By assumption, we have separation with margins:

w^{*} \cdot x \geq γ

Thus,

w^{*} \cdot w_{t + 1} - w^{*} \cdot w_{t} = w^{*} \cdot (r x) \geq r γ

Also

‖ w_{t + 1} ‖_{2}^{2} - ‖ w_{t} ‖_{2}^{2} = ‖ w_{t} + r x ‖_{2}^{2} - ‖ w_{t} ‖_{2}^{2} = 2 r (w_{t} \cdot x) + r^{2} ‖ x ‖_{2}^{2}

and since the perceptron made a mistake,

w_{t} \cdot x \leq 0

, and so

‖ w_{t + 1} ‖_{2}^{2} - ‖ w_{t} ‖_{2}^{2} \leq ‖ x ‖_{2}^{2} \leq r^{2} R^{2}

Since we started with $w_{0} = 0$ , after making $N$ mistakes,

‖ w ‖_{2} \leq \sqrt{N r^{2} R^{2}}

but also

‖ w ‖_{2} \geq w \cdot w^{*} \geq N r γ

Combining the two, we have $N \leq (R / γ)^{2}$

While the perceptron algorithm is guaranteed to converge on some solution in the case of a linearly separable training set, it may still pick any solution and problems may admit many solutions of varying quality. The perceptron of optimal stability, nowadays better known as the linear support-vector machine, was designed to solve this problem (Krauth and Mezard, 1987).
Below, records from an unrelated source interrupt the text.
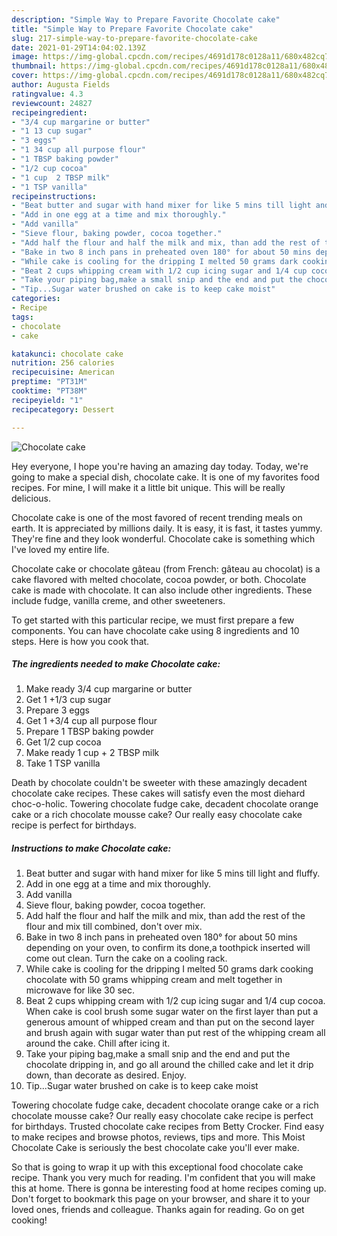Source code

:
 ```yaml
---
description: "Simple Way to Prepare Favorite Chocolate cake"
title: "Simple Way to Prepare Favorite Chocolate cake"
slug: 217-simple-way-to-prepare-favorite-chocolate-cake
date: 2021-01-29T14:04:02.139Z
image: https://img-global.cpcdn.com/recipes/4691d178c0128a11/680x482cq70/chocolate-cake-recipe-main-photo.jpg
thumbnail: https://img-global.cpcdn.com/recipes/4691d178c0128a11/680x482cq70/chocolate-cake-recipe-main-photo.jpg
cover: https://img-global.cpcdn.com/recipes/4691d178c0128a11/680x482cq70/chocolate-cake-recipe-main-photo.jpg
author: Augusta Fields
ratingvalue: 4.3
reviewcount: 24827
recipeingredient:
- "3/4 cup margarine or butter"
- "1 13 cup sugar"
- "3 eggs"
- "1 34 cup all purpose flour"
- "1 TBSP baking powder"
- "1/2 cup cocoa"
- "1 cup  2 TBSP milk"
- "1 TSP vanilla"
recipeinstructions:
- "Beat butter and sugar with hand mixer for like 5 mins till light and fluffy."
- "Add in one egg at a time and mix thoroughly."
- "Add vanilla"
- "Sieve flour, baking powder, cocoa together."
- "Add half the flour and half the milk and mix, than add the rest of the flour and mix till combined, don&#39;t over mix."
- "Bake in two 8 inch pans in preheated oven 180° for about 50 mins depending on your oven, to confirm its done,a toothpick inserted will come out clean. Turn the cake on a cooling rack."
- "While cake is cooling for the dripping I melted 50 grams dark cooking chocolate with 50 grams whipping cream and melt together in microwave for like 30 sec."
- "Beat 2 cups whipping cream with 1/2 cup icing sugar and 1/4 cup cocoa. When cake is cool brush some sugar water on the first layer than put a generous amount of whipped cream and than put on the second layer and brush again with sugar water than put rest of the whipping cream all around the cake. Chill after icing it."
- "Take your piping bag,make a small snip and the end and put the chocolate dripping in, and go all around the chilled cake and let it drip down, than decorate as desired. Enjoy."
- "Tip...Sugar water brushed on cake is to keep cake moist"
categories:
- Recipe
tags:
- chocolate
- cake

katakunci: chocolate cake 
nutrition: 256 calories
recipecuisine: American
preptime: "PT31M"
cooktime: "PT38M"
recipeyield: "1"
recipecategory: Dessert

---
```



![Chocolate cake](https://img-global.cpcdn.com/recipes/4691d178c0128a11/680x482cq70/chocolate-cake-recipe-main-photo.jpg)

Hey everyone, I hope you're having an amazing day today. Today, we're going to make a special dish, chocolate cake. It is one of my favorites food recipes. For mine, I will make it a little bit unique. This will be really delicious.

Chocolate cake is one of the most favored of recent trending meals on earth. It is appreciated by millions daily. It is easy, it is fast, it tastes yummy. They're fine and they look wonderful. Chocolate cake is something which I've loved my entire life.

Chocolate cake or chocolate gâteau (from French: gâteau au chocolat) is a cake flavored with melted chocolate, cocoa powder, or both. Chocolate cake is made with chocolate. It can also include other ingredients. These include fudge, vanilla creme, and other sweeteners.


To get started with this particular recipe, we must first prepare a few components. You can have chocolate cake using 8 ingredients and 10 steps. Here is how you cook that.

<!--inarticleads1-->

##### The ingredients needed to make Chocolate cake:

1. Make ready 3/4 cup margarine or butter
1. Get 1 +1/3 cup sugar
1. Prepare 3 eggs
1. Get 1 +3/4 cup all purpose flour
1. Prepare 1 TBSP baking powder
1. Get 1/2 cup cocoa
1. Make ready 1 cup + 2 TBSP milk
1. Take 1 TSP vanilla


Death by chocolate couldn&#39;t be sweeter with these amazingly decadent chocolate cake recipes. These cakes will satisfy even the most diehard choc-o-holic. Towering chocolate fudge cake, decadent chocolate orange cake or a rich chocolate mousse cake? Our really easy chocolate cake recipe is perfect for birthdays. 

<!--inarticleads2-->

##### Instructions to make Chocolate cake:

1. Beat butter and sugar with hand mixer for like 5 mins till light and fluffy.
1. Add in one egg at a time and mix thoroughly.
1. Add vanilla
1. Sieve flour, baking powder, cocoa together.
1. Add half the flour and half the milk and mix, than add the rest of the flour and mix till combined, don&#39;t over mix.
1. Bake in two 8 inch pans in preheated oven 180° for about 50 mins depending on your oven, to confirm its done,a toothpick inserted will come out clean. Turn the cake on a cooling rack.
1. While cake is cooling for the dripping I melted 50 grams dark cooking chocolate with 50 grams whipping cream and melt together in microwave for like 30 sec.
1. Beat 2 cups whipping cream with 1/2 cup icing sugar and 1/4 cup cocoa. When cake is cool brush some sugar water on the first layer than put a generous amount of whipped cream and than put on the second layer and brush again with sugar water than put rest of the whipping cream all around the cake. Chill after icing it.
1. Take your piping bag,make a small snip and the end and put the chocolate dripping in, and go all around the chilled cake and let it drip down, than decorate as desired. Enjoy.
1. Tip...Sugar water brushed on cake is to keep cake moist


Towering chocolate fudge cake, decadent chocolate orange cake or a rich chocolate mousse cake? Our really easy chocolate cake recipe is perfect for birthdays. Trusted chocolate cake recipes from Betty Crocker. Find easy to make recipes and browse photos, reviews, tips and more. This Moist Chocolate Cake is seriously the best chocolate cake you&#39;ll ever make. 

So that is going to wrap it up with this exceptional food chocolate cake recipe. Thank you very much for reading. I'm confident that you will make this at home. There is gonna be interesting food at home recipes coming up. Don't forget to bookmark this page on your browser, and share it to your loved ones, friends and colleague. Thanks again for reading. Go on get cooking!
Perceptron cycling theorem

When the dataset is not linearly separable, then there is no way for a single perceptron to converge. However, we still have

Perceptron cycling theorem — If the dataset $D$ has only finitely many points, then there exists an upper bound number $M$ , such that for any starting weight vector $w_{0}$ all weight vector $w_{t}$ has norm bounded by $‖ w_{t} ‖ \leq ‖ w_{0} ‖ + M$

This is proved first by Bradley Efron.

Learning a Boolean function

Consider a dataset where the $x$ are from ${- 1, + 1}^{n}$ , that is, the vertices of an n-dimensional hypercube centered at origin, and $y = θ (x_{i})$ . That is, all data points with positive $x_{i}$ have $y = 1$ , and vice versa. By the perceptron convergence theorem, a perceptron would converge after making at most $n$ mistakes.

If we were to write a logical program to perform the same task, each positive example shows that one of the coordinates is the right one, and each negative example shows that its complement is a positive example. By collecting all the known positive examples, we eventually eliminate all but one coordinate, at which point the dataset is learned.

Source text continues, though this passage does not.